I haven't been the best posting and I have said that I will change for some time now. Getting my netbook might just be the catalist I needed. I'm hoping anyway.
One of the major problems I'm experiencing is finding things to say. I've never been at a loss for words or complaints until now. I can blame the meds. I can say I'm content in life without much to comlain about. I can say my mind isn't really focused. All of which is true.
It is my new goal to add to the blog GFCF recipes, local restaurants with GFCF menus, recources for those with special needs children, and of course my running commintary of life in the OC.
As far as I've been concerned, things have been running pretty smoothly. Of course keeping in mind that David is set to be unemployed at the end of July, Fabrizio is working on communicating and anger issues and I'm trying to balance husband, child, house and self. It's hard enough trying to keep David positive and not show him my anxiety about our future. I'm just not very good at the whole balancing act.

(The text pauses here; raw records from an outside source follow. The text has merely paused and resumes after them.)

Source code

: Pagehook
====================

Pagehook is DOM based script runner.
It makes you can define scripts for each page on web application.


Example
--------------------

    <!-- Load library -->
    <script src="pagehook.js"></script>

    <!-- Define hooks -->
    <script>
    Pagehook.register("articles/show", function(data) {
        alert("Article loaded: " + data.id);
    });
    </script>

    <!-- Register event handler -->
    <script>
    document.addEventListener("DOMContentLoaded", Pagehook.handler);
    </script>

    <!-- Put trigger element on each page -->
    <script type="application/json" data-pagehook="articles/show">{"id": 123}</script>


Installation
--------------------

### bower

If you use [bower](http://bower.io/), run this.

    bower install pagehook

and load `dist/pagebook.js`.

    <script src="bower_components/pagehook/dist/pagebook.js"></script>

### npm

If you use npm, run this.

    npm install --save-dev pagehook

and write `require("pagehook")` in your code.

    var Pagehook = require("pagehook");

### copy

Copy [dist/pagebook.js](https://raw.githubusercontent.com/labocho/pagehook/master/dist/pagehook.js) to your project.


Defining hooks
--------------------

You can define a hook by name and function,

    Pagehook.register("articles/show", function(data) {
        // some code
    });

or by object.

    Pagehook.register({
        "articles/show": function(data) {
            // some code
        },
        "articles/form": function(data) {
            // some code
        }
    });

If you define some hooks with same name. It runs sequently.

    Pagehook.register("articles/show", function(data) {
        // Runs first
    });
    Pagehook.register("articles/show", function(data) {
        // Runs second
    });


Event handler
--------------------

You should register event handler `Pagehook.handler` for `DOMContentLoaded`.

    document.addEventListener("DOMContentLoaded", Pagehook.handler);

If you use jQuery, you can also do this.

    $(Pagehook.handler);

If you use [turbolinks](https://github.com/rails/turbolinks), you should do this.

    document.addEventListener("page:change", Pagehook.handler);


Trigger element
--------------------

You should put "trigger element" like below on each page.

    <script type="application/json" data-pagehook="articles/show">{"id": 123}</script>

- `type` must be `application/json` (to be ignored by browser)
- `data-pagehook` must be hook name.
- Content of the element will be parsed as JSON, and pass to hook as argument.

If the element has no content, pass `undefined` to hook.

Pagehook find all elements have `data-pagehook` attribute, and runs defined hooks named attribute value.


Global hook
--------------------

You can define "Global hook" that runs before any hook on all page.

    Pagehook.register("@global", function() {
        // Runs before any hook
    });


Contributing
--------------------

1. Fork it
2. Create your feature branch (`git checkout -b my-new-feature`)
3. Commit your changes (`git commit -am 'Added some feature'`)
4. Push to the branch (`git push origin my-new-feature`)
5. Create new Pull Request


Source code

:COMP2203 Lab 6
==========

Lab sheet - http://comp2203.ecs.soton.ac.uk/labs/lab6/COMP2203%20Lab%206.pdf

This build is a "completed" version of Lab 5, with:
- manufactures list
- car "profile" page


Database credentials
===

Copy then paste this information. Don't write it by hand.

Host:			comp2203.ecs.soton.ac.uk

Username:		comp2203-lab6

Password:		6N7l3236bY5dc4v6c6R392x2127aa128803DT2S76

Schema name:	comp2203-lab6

Personally my body looks like a war zone. Scratches and bruises from a pool surfing accident, wounds from a biking mishap, more scratches and bruises from one of Fabrizio's rages, and the latest bruise from a sleep accident (I was dreaming about slapping some annoying girl and ended up hitting the bedframe pretty hard). Aside from the physical trauma I'm trying my best to stay focused and centered. Time will tell if it's working.